Num primeiro momento todos pareciam bem dispostos e animados com os planos que o jovem fazia, mas ai vinha uma onda, alguns raios, uma chuva de pingos gelados e as pessoas o abandonavam.

Ouviu dizer de um marinheiro fiel. Daquele que não desistia daquilo que se propunha a fazer. E o encontrou no primeiro lugar que o procurou. Estava em seu barco, ancorado em terra.

Um barco velho, surrado. Dois ou três tripulantes que tentavam com baldes retirar a água que havia entrado na última noite.  Velas rasgadas, remendadas, pedaços que tentavam ser inteiros. Nem precisava ser marinheiro para julgar que eles não conseguiriam chegar longe. “Elena” - escrito com letras prateadas do lado de fora indicava no nome de batismo.

Se apresentou e conversou com aquele marinheiro. Receptivo, sorria enquanto o jovem abandonado contava sua história. E quanto mais eles conversavam, mais o jovem tinha certeza que o dono de Elena era a pessoa certa para seguir com ele. E com a ansiedade de quem nasceu de seis meses, logo fez o convite.

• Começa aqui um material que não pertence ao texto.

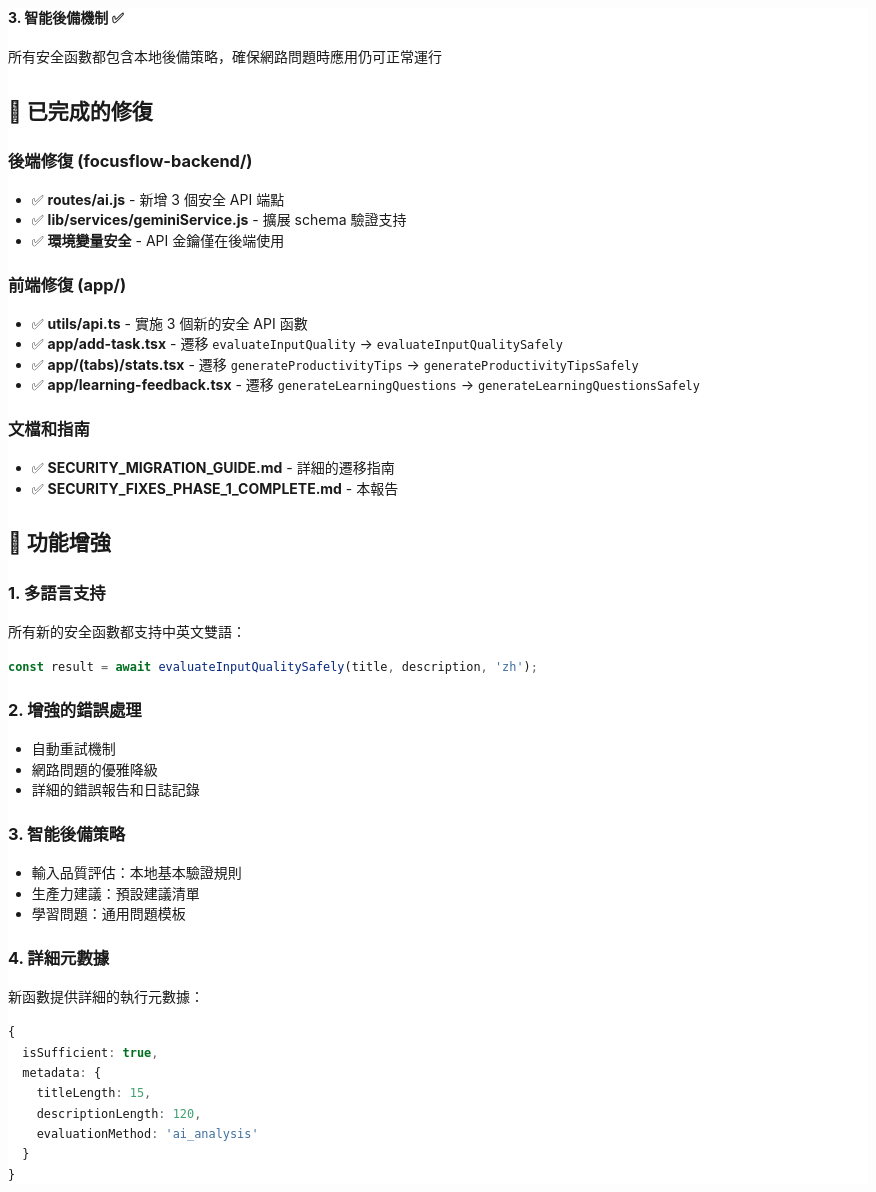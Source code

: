 #### 3. **智能後備機制** ✅
所有安全函數都包含本地後備策略，確保網路問題時應用仍可正常運行

## 📝 已完成的修復

### 後端修復 (focusflow-backend/)
- ✅ **routes/ai.js** - 新增 3 個安全 API 端點
- ✅ **lib/services/geminiService.js** - 擴展 schema 驗證支持
- ✅ **環境變量安全** - API 金鑰僅在後端使用

### 前端修復 (app/)
- ✅ **utils/api.ts** - 實施 3 個新的安全 API 函數
- ✅ **app/add-task.tsx** - 遷移 `evaluateInputQuality` → `evaluateInputQualitySafely`
- ✅ **app/(tabs)/stats.tsx** - 遷移 `generateProductivityTips` → `generateProductivityTipsSafely`  
- ✅ **app/learning-feedback.tsx** - 遷移 `generateLearningQuestions` → `generateLearningQuestionsSafely`

### 文檔和指南
- ✅ **SECURITY_MIGRATION_GUIDE.md** - 詳細的遷移指南
- ✅ **SECURITY_FIXES_PHASE_1_COMPLETE.md** - 本報告

## 🚀 功能增強

### 1. **多語言支持**
所有新的安全函數都支持中英文雙語：
```typescript
const result = await evaluateInputQualitySafely(title, description, 'zh');
```

### 2. **增強的錯誤處理**
- 自動重試機制
- 網路問題的優雅降級  
- 詳細的錯誤報告和日誌記錄

### 3. **智能後備策略**
- 輸入品質評估：本地基本驗證規則
- 生產力建議：預設建議清單
- 學習問題：通用問題模板

### 4. **詳細元數據**
新函數提供詳細的執行元數據：
```typescript
{
  isSufficient: true,
  metadata: {
    titleLength: 15,
    descriptionLength: 120,
    evaluationMethod: 'ai_analysis'
  }
}
```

- Vamos! Com Elena você não tem chances. Sozinho eu não consigo sair daqui. Vamos juntos, enquanto ainda é verão e podemos suportar as noites. Enquanto ainda somos jovens e não temos medo. Enquanto ainda não temos medo e temos tempo. Vamos! Ainda hoje! Porque amanhã não serei tão jovem, nem você.

E na calma como se desse uma boa notícia, o marinheiro respondeu:

- Se eu partisse junto contigo, quebraria o que lhe trouxe até mim. Ainda que o barco esteja afundando eu  não posso abandonar. Prefiro buscar motivos para continuar.

E naquele momento, lembrou-se que se Deus não pudesse o tornar marinheiro, que lhe tornasse relógio. Estava cansado. Cansado de chegar sempre atrasado: nos compromissos, nos lugares e nas vidas das pessoas.